◆ **Input records**:
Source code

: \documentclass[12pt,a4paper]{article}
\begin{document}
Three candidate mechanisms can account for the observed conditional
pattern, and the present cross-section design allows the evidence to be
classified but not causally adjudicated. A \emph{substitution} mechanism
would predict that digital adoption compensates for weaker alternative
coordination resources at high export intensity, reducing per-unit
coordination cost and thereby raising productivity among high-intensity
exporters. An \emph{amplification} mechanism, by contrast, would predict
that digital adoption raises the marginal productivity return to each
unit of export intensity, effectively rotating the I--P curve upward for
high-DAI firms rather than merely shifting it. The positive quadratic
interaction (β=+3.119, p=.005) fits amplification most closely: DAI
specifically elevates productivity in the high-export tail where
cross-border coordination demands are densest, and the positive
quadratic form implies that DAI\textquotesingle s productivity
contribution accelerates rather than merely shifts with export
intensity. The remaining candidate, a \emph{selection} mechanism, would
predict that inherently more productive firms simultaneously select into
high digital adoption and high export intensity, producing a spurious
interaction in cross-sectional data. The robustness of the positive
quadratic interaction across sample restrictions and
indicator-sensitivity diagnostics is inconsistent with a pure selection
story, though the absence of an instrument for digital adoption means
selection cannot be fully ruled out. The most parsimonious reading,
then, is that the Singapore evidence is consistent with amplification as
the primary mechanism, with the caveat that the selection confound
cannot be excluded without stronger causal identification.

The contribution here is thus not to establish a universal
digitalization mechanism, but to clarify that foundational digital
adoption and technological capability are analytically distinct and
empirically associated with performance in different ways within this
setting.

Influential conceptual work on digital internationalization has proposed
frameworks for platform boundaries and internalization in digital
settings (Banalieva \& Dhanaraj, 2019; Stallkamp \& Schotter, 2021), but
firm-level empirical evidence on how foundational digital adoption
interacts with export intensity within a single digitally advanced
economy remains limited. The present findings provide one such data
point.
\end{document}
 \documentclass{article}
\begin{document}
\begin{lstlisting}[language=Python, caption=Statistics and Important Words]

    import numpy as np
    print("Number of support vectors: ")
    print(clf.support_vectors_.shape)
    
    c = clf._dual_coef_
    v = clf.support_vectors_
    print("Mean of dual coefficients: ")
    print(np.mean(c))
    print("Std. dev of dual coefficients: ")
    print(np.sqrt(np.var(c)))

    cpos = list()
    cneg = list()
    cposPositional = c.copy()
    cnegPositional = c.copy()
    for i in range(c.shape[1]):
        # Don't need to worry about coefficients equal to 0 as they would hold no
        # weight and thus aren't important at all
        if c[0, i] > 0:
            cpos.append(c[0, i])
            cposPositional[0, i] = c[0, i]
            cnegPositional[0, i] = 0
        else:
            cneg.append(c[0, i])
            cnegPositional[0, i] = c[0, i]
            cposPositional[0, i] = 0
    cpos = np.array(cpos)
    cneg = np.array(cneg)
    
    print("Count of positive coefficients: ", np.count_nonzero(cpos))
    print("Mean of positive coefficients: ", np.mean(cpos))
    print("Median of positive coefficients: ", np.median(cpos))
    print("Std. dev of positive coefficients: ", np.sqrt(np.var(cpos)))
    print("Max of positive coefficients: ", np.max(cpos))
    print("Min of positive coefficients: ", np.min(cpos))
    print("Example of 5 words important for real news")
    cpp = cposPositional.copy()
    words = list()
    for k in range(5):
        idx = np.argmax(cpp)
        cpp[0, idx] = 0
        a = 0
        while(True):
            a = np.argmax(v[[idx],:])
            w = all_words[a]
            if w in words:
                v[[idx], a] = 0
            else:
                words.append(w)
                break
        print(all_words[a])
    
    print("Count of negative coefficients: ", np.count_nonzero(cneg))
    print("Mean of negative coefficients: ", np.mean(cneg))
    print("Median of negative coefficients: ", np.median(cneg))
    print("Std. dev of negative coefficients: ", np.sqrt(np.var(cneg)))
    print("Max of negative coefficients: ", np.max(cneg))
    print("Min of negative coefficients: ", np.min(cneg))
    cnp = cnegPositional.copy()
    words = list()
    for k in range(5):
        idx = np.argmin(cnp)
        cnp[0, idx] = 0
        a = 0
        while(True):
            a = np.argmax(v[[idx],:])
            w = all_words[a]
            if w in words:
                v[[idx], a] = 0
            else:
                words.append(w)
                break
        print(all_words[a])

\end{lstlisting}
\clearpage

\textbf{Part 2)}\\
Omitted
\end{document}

◆ **About this exercise**: For each line in the entries that holds "cnegPositional", return that line.

◆ **Reply to the exercise**:
    cnegPositional = c.copy()
            cnegPositional[0, i] = 0
            cnegPositional[0, i] = c[0, i]
    cnp = cnegPositional.copy()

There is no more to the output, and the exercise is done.